Chicken “Fried” Rice

I made this last week and it was SO good. It isn’t really fried of course, and I added some vitamins by using brown rice.

Author: Martha Stewart
Serves: 4-5

1 cup long-grain rice (I used brown)
2 boneless, skinless chicken breasts (12 oz total) *I used a rotisserie chx
salt and pepper to taste
2 large eggs
8 scallions, trimmed and thinly sliced on the diagonal
1 T fresh Ginger, trimmed, peeled and thinly sliced *don’t skimp on this or use ground/dried
1/2 C diced red pepper
2 T soy sauce
1/2 t sugar
1/2 C chicken stock
1 C snow peas, trimmed

1. Cook rice according to package directions; set aside.
Pick the meat from the rotisserie chicken; set aside.
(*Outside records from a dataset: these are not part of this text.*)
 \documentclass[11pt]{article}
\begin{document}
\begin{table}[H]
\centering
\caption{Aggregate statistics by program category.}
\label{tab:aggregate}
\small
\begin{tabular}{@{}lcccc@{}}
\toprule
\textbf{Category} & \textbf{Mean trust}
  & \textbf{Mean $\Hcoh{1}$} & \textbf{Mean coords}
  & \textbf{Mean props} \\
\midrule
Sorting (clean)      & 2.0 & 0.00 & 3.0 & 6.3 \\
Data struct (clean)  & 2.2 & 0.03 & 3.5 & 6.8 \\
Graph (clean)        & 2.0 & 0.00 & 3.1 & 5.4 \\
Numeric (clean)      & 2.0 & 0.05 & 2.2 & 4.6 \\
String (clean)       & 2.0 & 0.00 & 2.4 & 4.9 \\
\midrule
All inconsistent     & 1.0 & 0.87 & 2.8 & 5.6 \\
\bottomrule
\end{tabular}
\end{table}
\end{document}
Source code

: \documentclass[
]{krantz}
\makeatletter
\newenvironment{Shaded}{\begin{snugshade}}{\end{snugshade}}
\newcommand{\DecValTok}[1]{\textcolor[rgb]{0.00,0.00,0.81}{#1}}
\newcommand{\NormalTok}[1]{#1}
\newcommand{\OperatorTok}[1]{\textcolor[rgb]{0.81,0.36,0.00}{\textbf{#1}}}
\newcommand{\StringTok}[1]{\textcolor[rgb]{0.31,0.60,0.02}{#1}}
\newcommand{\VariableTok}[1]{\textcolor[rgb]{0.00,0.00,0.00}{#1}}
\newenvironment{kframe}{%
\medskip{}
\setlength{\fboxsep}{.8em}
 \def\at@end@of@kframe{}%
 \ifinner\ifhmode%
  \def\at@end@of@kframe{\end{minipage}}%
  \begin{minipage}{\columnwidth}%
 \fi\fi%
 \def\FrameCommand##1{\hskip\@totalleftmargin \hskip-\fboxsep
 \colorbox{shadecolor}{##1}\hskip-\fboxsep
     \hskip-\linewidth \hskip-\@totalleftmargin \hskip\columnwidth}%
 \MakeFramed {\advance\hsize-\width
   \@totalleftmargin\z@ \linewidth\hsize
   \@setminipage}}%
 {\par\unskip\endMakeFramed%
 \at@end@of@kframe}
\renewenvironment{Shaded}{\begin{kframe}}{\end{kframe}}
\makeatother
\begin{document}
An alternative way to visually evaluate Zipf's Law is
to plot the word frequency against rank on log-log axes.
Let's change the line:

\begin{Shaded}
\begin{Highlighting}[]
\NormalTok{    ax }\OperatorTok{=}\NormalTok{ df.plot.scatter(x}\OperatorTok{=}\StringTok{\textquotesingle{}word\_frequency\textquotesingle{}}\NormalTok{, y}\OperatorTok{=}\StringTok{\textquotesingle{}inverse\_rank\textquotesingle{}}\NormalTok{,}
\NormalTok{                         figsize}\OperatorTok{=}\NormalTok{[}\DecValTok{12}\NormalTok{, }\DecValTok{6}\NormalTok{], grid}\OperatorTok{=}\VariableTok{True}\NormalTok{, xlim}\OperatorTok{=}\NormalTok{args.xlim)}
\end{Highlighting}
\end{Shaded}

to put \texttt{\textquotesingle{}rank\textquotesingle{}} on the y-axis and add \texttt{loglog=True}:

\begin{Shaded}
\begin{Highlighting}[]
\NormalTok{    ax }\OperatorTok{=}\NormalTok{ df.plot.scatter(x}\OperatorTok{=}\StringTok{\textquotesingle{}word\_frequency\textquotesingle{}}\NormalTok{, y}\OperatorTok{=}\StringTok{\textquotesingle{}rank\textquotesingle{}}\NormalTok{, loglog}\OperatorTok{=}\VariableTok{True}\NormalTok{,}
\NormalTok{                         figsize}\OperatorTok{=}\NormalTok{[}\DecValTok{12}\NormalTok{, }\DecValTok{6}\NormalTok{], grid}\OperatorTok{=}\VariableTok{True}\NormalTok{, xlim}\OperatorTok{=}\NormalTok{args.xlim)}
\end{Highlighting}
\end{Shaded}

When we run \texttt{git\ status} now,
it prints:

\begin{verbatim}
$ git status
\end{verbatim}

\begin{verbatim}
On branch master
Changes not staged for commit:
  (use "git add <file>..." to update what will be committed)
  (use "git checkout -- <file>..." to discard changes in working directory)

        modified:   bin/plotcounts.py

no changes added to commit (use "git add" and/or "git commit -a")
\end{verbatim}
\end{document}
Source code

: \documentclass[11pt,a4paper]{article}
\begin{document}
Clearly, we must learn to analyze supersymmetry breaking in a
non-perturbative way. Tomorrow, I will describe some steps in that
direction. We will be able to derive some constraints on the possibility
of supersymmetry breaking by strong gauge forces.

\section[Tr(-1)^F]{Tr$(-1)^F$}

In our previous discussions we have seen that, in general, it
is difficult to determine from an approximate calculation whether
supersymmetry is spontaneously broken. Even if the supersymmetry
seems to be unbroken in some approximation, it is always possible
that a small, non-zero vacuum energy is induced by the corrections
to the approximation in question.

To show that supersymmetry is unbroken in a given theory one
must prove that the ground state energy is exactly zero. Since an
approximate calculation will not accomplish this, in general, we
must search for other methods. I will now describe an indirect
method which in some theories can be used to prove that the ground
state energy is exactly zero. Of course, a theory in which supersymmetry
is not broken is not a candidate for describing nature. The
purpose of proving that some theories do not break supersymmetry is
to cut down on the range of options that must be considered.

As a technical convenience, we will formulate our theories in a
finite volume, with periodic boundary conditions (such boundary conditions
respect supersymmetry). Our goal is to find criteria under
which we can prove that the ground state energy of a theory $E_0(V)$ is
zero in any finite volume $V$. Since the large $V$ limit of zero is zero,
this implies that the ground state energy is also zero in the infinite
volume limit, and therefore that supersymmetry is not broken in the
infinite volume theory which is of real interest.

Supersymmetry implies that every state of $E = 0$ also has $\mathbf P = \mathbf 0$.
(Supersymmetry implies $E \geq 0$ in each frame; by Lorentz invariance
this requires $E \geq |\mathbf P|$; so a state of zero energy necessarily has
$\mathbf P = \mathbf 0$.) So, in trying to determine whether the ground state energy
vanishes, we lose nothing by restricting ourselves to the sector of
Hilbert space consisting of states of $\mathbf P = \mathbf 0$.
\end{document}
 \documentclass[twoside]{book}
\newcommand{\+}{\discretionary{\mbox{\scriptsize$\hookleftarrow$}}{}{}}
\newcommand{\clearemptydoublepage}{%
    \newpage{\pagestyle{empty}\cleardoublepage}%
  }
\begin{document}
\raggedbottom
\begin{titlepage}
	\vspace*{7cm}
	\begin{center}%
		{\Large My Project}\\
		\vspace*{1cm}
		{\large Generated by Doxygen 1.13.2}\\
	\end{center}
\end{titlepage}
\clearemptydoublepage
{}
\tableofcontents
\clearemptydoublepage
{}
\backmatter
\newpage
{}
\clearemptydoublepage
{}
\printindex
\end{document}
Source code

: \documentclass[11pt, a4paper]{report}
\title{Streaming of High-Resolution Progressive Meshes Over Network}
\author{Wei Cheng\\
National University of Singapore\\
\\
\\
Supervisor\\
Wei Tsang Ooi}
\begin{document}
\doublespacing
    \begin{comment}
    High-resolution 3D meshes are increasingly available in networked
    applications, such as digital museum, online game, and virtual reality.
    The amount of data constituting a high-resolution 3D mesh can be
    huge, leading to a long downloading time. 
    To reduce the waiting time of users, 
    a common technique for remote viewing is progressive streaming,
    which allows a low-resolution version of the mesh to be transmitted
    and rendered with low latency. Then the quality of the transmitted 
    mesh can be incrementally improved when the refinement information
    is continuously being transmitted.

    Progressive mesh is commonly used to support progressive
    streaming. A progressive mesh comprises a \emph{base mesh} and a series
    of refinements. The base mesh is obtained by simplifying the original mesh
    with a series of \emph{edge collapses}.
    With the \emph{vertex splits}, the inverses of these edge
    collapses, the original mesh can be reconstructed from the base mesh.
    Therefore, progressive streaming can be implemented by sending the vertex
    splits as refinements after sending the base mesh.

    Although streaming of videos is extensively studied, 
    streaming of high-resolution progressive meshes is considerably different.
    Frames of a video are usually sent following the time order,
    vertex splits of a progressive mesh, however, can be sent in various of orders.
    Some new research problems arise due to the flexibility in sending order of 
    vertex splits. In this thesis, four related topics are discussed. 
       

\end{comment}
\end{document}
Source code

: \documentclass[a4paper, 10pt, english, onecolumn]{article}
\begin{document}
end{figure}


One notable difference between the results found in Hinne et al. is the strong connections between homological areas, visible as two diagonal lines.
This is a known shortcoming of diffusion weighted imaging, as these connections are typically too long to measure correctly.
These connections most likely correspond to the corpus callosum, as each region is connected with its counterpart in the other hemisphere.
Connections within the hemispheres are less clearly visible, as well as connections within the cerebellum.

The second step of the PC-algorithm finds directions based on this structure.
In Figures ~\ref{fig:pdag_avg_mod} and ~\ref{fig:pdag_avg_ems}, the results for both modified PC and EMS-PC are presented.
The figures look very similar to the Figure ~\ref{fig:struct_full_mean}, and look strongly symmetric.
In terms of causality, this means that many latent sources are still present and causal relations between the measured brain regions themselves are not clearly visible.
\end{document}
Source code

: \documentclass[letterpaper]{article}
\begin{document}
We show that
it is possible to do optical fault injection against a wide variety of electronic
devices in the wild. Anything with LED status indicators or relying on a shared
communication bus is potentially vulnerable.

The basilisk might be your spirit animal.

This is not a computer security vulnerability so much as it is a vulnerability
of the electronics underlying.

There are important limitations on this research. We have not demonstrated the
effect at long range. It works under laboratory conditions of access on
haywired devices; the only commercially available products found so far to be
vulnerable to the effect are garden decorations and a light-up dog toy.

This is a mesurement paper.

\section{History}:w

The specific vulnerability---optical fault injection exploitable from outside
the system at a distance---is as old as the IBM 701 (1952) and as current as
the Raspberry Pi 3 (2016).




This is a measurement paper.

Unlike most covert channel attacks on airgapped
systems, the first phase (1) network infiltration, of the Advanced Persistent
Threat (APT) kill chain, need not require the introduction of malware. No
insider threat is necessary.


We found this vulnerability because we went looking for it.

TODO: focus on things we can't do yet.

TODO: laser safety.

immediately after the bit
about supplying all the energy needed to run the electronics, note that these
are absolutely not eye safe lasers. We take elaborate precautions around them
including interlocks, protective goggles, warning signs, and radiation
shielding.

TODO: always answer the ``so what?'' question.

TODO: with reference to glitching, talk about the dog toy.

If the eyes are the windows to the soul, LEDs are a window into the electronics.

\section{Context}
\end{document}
2. Heat 1 T EVOO. Add eggs when hot (not smoking) and just as whites begin to set, stir to scramble. Add scallions and ginger; cook 1 minute. Add reserved bell pepper and rice; cook 2 minutes. Stir together soy sauce, sugar and stock; add to skillet. Add snow peas and reserved chicken, cook until heated through, about 3 minutes.

This was a tasty dish! Very light and bright. Don’t skimp on the fresh ginger-it really makes the dish. In fact, add more if you like it!